This is a guide to the combat system in Xenoblade Chronicles: Definitive Edition for the Nintendo Switch. Here we will explain the basic battle mechanics of XC1, such as Arts, Auto-Attacking, Aggro, the Party Gauge, Visions, and Chain Attacks.

Combat Basics

Initiating Battle

Initiate a battle
When you are within range of an enemy or enemies, you can initiate battle by targeting them (L/R), and then selecting the large red button that shows up where your Talent Art normally would be. Battles will also begin automatically if an enemy with an eye mark next to its name sees you, or an enemy with a sound mark hears you. Enemies with no mark next to their name will not initiate battle.

B Prompt.png
When you choose to initiate combat first, a B-Prompt will appear (known as Burst Affinity or Battle Start Affinity). Correctly timing the B button so that it touches the outer rim of the circle will lead to an increase in your party's Tension, causing all kinds of beneficial side effects. The B button can also be pressed while the ring is inside of the circle, though the effect of Burst Affinity will be slightly lowered.

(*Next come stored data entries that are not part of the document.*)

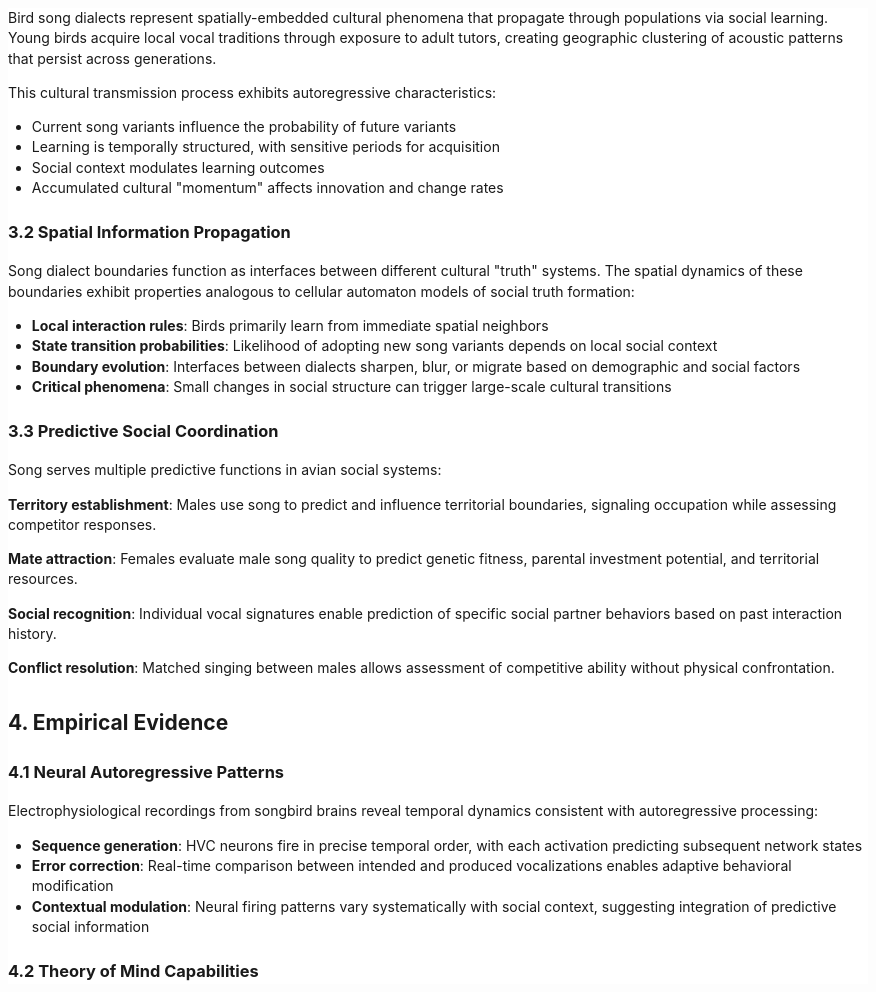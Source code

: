 Bird song dialects represent spatially-embedded cultural phenomena that propagate through populations via social learning. Young birds acquire local vocal traditions through exposure to adult tutors, creating geographic clustering of acoustic patterns that persist across generations.

This cultural transmission process exhibits autoregressive characteristics:
- Current song variants influence the probability of future variants
- Learning is temporally structured, with sensitive periods for acquisition
- Social context modulates learning outcomes
- Accumulated cultural "momentum" affects innovation and change rates

### 3.2 Spatial Information Propagation

Song dialect boundaries function as interfaces between different cultural "truth" systems. The spatial dynamics of these boundaries exhibit properties analogous to cellular automaton models of social truth formation:

- **Local interaction rules**: Birds primarily learn from immediate spatial neighbors
- **State transition probabilities**: Likelihood of adopting new song variants depends on local social context
- **Boundary evolution**: Interfaces between dialects sharpen, blur, or migrate based on demographic and social factors
- **Critical phenomena**: Small changes in social structure can trigger large-scale cultural transitions

### 3.3 Predictive Social Coordination

Song serves multiple predictive functions in avian social systems:

**Territory establishment**: Males use song to predict and influence territorial boundaries, signaling occupation while assessing competitor responses.

**Mate attraction**: Females evaluate male song quality to predict genetic fitness, parental investment potential, and territorial resources.

**Social recognition**: Individual vocal signatures enable prediction of specific social partner behaviors based on past interaction history.

**Conflict resolution**: Matched singing between males allows assessment of competitive ability without physical confrontation.

## 4. Empirical Evidence

### 4.1 Neural Autoregressive Patterns

Electrophysiological recordings from songbird brains reveal temporal dynamics consistent with autoregressive processing:

- **Sequence generation**: HVC neurons fire in precise temporal order, with each activation predicting subsequent network states
- **Error correction**: Real-time comparison between intended and produced vocalizations enables adaptive behavioral modification
- **Contextual modulation**: Neural firing patterns vary systematically with social context, suggesting integration of predictive social information

### 4.2 Theory of Mind Capabilities
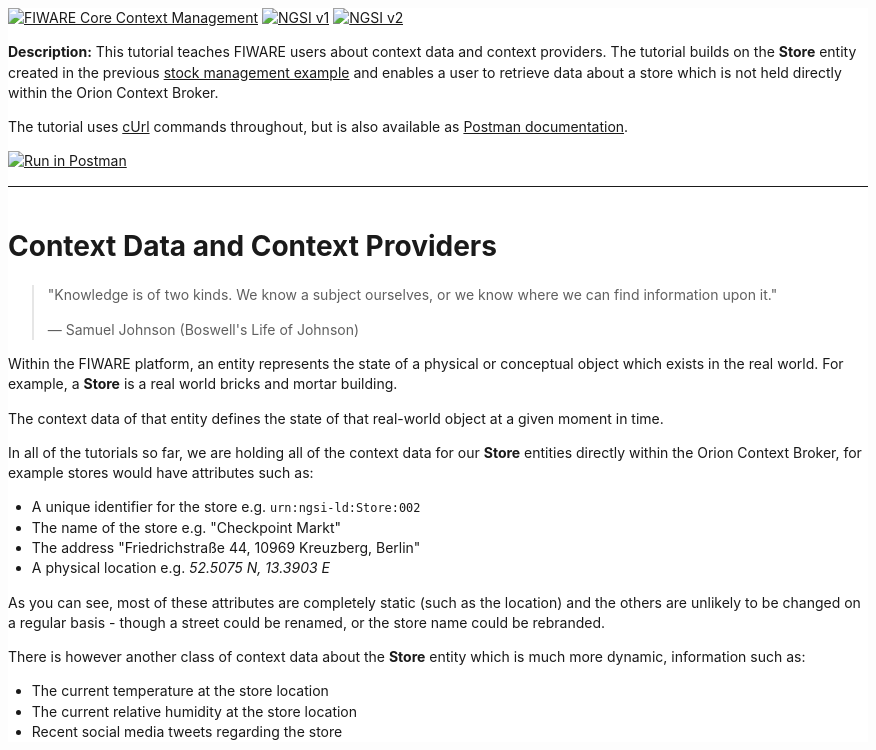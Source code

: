 [![FIWARE Core Context Management](https://nexus.lab.fiware.org/repository/raw/public/badges/chapters/core.svg)](https://github.com/FIWARE/catalogue/blob/master/core/README.md)
[![NGSI v1](https://img.shields.io/badge/NGSI-v1-ff69b4.svg)](http://forge.fi-ware.org/docman/view.php/7/3213/FI-WARE_NGSI_RESTful_binding_v1.0.zip)
[![NGSI v2](https://img.shields.io/badge/NGSI-v2-blue.svg)](https://fiware-ges.github.io/core.Orion/api/v2/stable/)

**Description:** This tutorial teaches FIWARE users about context data and
context providers. The tutorial builds on the **Store** entity created in the
previous [stock management example](crud-operations.md) and enables a user to
retrieve data about a store which is not held directly within the Orion Context
Broker.

The tutorial uses [cUrl](https://ec.haxx.se/) commands throughout, but is also
available as
[Postman documentation](https://fiware.github.io/tutorials.Context-Providers/).

[![Run in Postman](https://run.pstmn.io/button.svg)](https://app.getpostman.com/run-collection/7c9bed4bd2ce5213a80b)

<hr class="core"/>

# Context Data and Context Providers

> "Knowledge is of two kinds. We know a subject ourselves, or we know where we
> can find information upon it."
>
> — Samuel Johnson (Boswell's Life of Johnson)

Within the FIWARE platform, an entity represents the state of a physical or
conceptual object which exists in the real world. For example, a **Store** is a
real world bricks and mortar building.

The context data of that entity defines the state of that real-world object at a
given moment in time.

In all of the tutorials so far, we are holding all of the context data for our
**Store** entities directly within the Orion Context Broker, for example stores
would have attributes such as:

-   A unique identifier for the store e.g. `urn:ngsi-ld:Store:002`
-   The name of the store e.g. "Checkpoint Markt"
-   The address "Friedrichstraße 44, 10969 Kreuzberg, Berlin"
-   A physical location e.g. _52.5075 N, 13.3903 E_

As you can see, most of these attributes are completely static (such as the
location) and the others are unlikely to be changed on a regular basis - though
a street could be renamed, or the store name could be rebranded.

There is however another class of context data about the **Store** entity which
is much more dynamic, information such as:

-   The current temperature at the store location
-   The current relative humidity at the store location
-   Recent social media tweets regarding the store

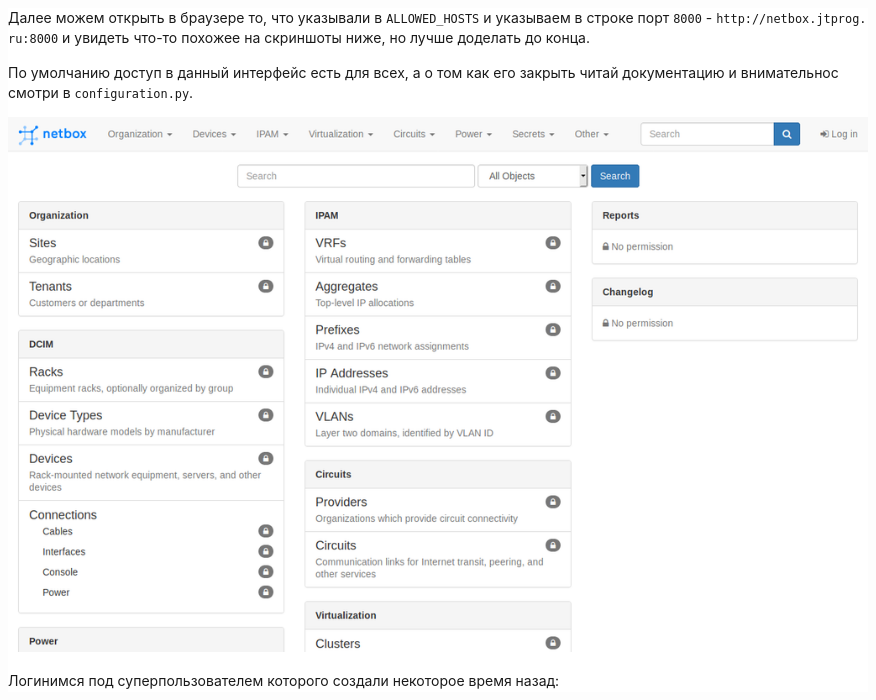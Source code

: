 Далее можем открыть в браузере то, что указывали в `ALLOWED_HOSTS` и указываем в строке порт `8000` - `http://netbox.jtprog.ru:8000` и увидеть что-то похожее на скриншоты ниже, но лучше доделать до конца.

По умолчанию доступ в данный интерфейс есть для всех, а о том как его закрыть читай документацию и внимательнос смотри в `configuration.py`.

![NetBox UI для неавторизованного пользователя](img/netbox_ui_guest.png)

Логинимся под суперпользователем которого создали некоторое время назад:

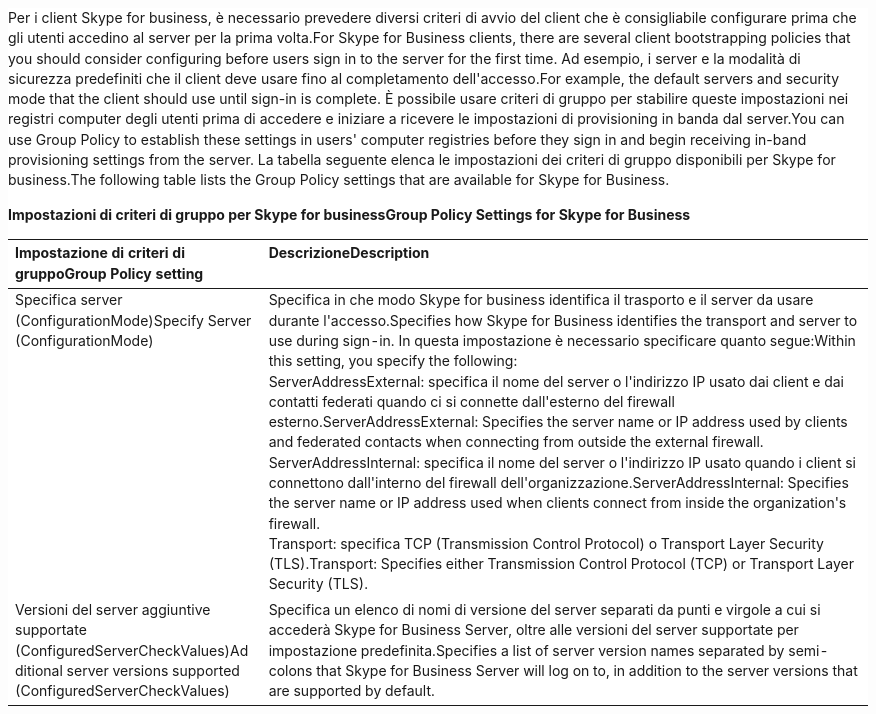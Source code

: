 <span data-ttu-id="a4cb0-110">Per i client Skype for business, è necessario prevedere diversi criteri di avvio del client che è consigliabile configurare prima che gli utenti accedino al server per la prima volta.</span><span class="sxs-lookup"><span data-stu-id="a4cb0-110">For Skype for Business clients, there are several client bootstrapping policies that you should consider configuring before users sign in to the server for the first time.</span></span> <span data-ttu-id="a4cb0-111">Ad esempio, i server e la modalità di sicurezza predefiniti che il client deve usare fino al completamento dell'accesso.</span><span class="sxs-lookup"><span data-stu-id="a4cb0-111">For example, the default servers and security mode that the client should use until sign-in is complete.</span></span> <span data-ttu-id="a4cb0-112">È possibile usare criteri di gruppo per stabilire queste impostazioni nei registri computer degli utenti prima di accedere e iniziare a ricevere le impostazioni di provisioning in banda dal server.</span><span class="sxs-lookup"><span data-stu-id="a4cb0-112">You can use Group Policy to establish these settings in users' computer registries before they sign in and begin receiving in-band provisioning settings from the server.</span></span> <span data-ttu-id="a4cb0-113">La tabella seguente elenca le impostazioni dei criteri di gruppo disponibili per Skype for business.</span><span class="sxs-lookup"><span data-stu-id="a4cb0-113">The following table lists the Group Policy settings that are available for Skype for Business.</span></span>
  
<span data-ttu-id="a4cb0-114">**Impostazioni di criteri di gruppo per Skype for business**</span><span class="sxs-lookup"><span data-stu-id="a4cb0-114">**Group Policy Settings for Skype for Business**</span></span>

|<span data-ttu-id="a4cb0-115">Impostazione di criteri di gruppo</span><span class="sxs-lookup"><span data-stu-id="a4cb0-115">Group Policy setting</span></span>|<span data-ttu-id="a4cb0-116">Descrizione</span><span class="sxs-lookup"><span data-stu-id="a4cb0-116">Description</span></span>|
|:-----|:-----|
|<span data-ttu-id="a4cb0-117">Specifica server (ConfigurationMode)</span><span class="sxs-lookup"><span data-stu-id="a4cb0-117">Specify Server           (ConfigurationMode)</span></span>  <br/> | <span data-ttu-id="a4cb0-118">Specifica in che modo Skype for business identifica il trasporto e il server da usare durante l'accesso.</span><span class="sxs-lookup"><span data-stu-id="a4cb0-118">Specifies how Skype for Business identifies the transport and server to use during sign-in.</span></span> <span data-ttu-id="a4cb0-119">In questa impostazione è necessario specificare quanto segue:</span><span class="sxs-lookup"><span data-stu-id="a4cb0-119">Within this setting, you specify the following:</span></span> <br/>  <span data-ttu-id="a4cb0-120">ServerAddressExternal: specifica il nome del server o l'indirizzo IP usato dai client e dai contatti federati quando ci si connette dall'esterno del firewall esterno.</span><span class="sxs-lookup"><span data-stu-id="a4cb0-120">ServerAddressExternal: Specifies the server name or IP address used by clients and federated contacts when connecting from outside the external firewall.</span></span> <br/>  <span data-ttu-id="a4cb0-121">ServerAddressInternal: specifica il nome del server o l'indirizzo IP usato quando i client si connettono dall'interno del firewall dell'organizzazione.</span><span class="sxs-lookup"><span data-stu-id="a4cb0-121">ServerAddressInternal: Specifies the server name or IP address used when clients connect from inside the organization's firewall.</span></span> <br/>  <span data-ttu-id="a4cb0-122">Transport: specifica TCP (Transmission Control Protocol) o Transport Layer Security (TLS).</span><span class="sxs-lookup"><span data-stu-id="a4cb0-122">Transport: Specifies either Transmission Control Protocol (TCP) or Transport Layer Security (TLS).</span></span> <br/> |
|<span data-ttu-id="a4cb0-123">Versioni del server aggiuntive supportate (ConfiguredServerCheckValues)</span><span class="sxs-lookup"><span data-stu-id="a4cb0-123">Additional server versions supported           (ConfiguredServerCheckValues)</span></span>  <br/> |<span data-ttu-id="a4cb0-124">Specifica un elenco di nomi di versione del server separati da punti e virgole a cui si accederà Skype for Business Server, oltre alle versioni del server supportate per impostazione predefinita.</span><span class="sxs-lookup"><span data-stu-id="a4cb0-124">Specifies a list of server version names separated by semi-colons that Skype for Business Server will log on to, in addition to the server versions that are supported by default.</span></span>  <br/> |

Selecting a Target and Commanding Allies

Before you initiate battle, or when you are currently in battle with multiple enemies, you can select a target by using L/R to sift through your choices. Your allies will typically attack the same enemy too, although the AI wil sometimes be a bit stubborn. By hitting ZR+Up on the D-Pad, you can command your allies to focus on a single ally. Attacking enemies one by one as a team is the best strategy for mowing down a crowd.

Aggro

Aggro Ring.png

Aggro is a rather unique mechanic to Xenoblade Chronicles. Attacking a monster and using Arts on it will draw that enemy's Aggro, which is displayed by a red ring around the character. Whichever character has the red ring around them will be targeted by the enemy, meaning it will only attack that character, and it will constantly face their front.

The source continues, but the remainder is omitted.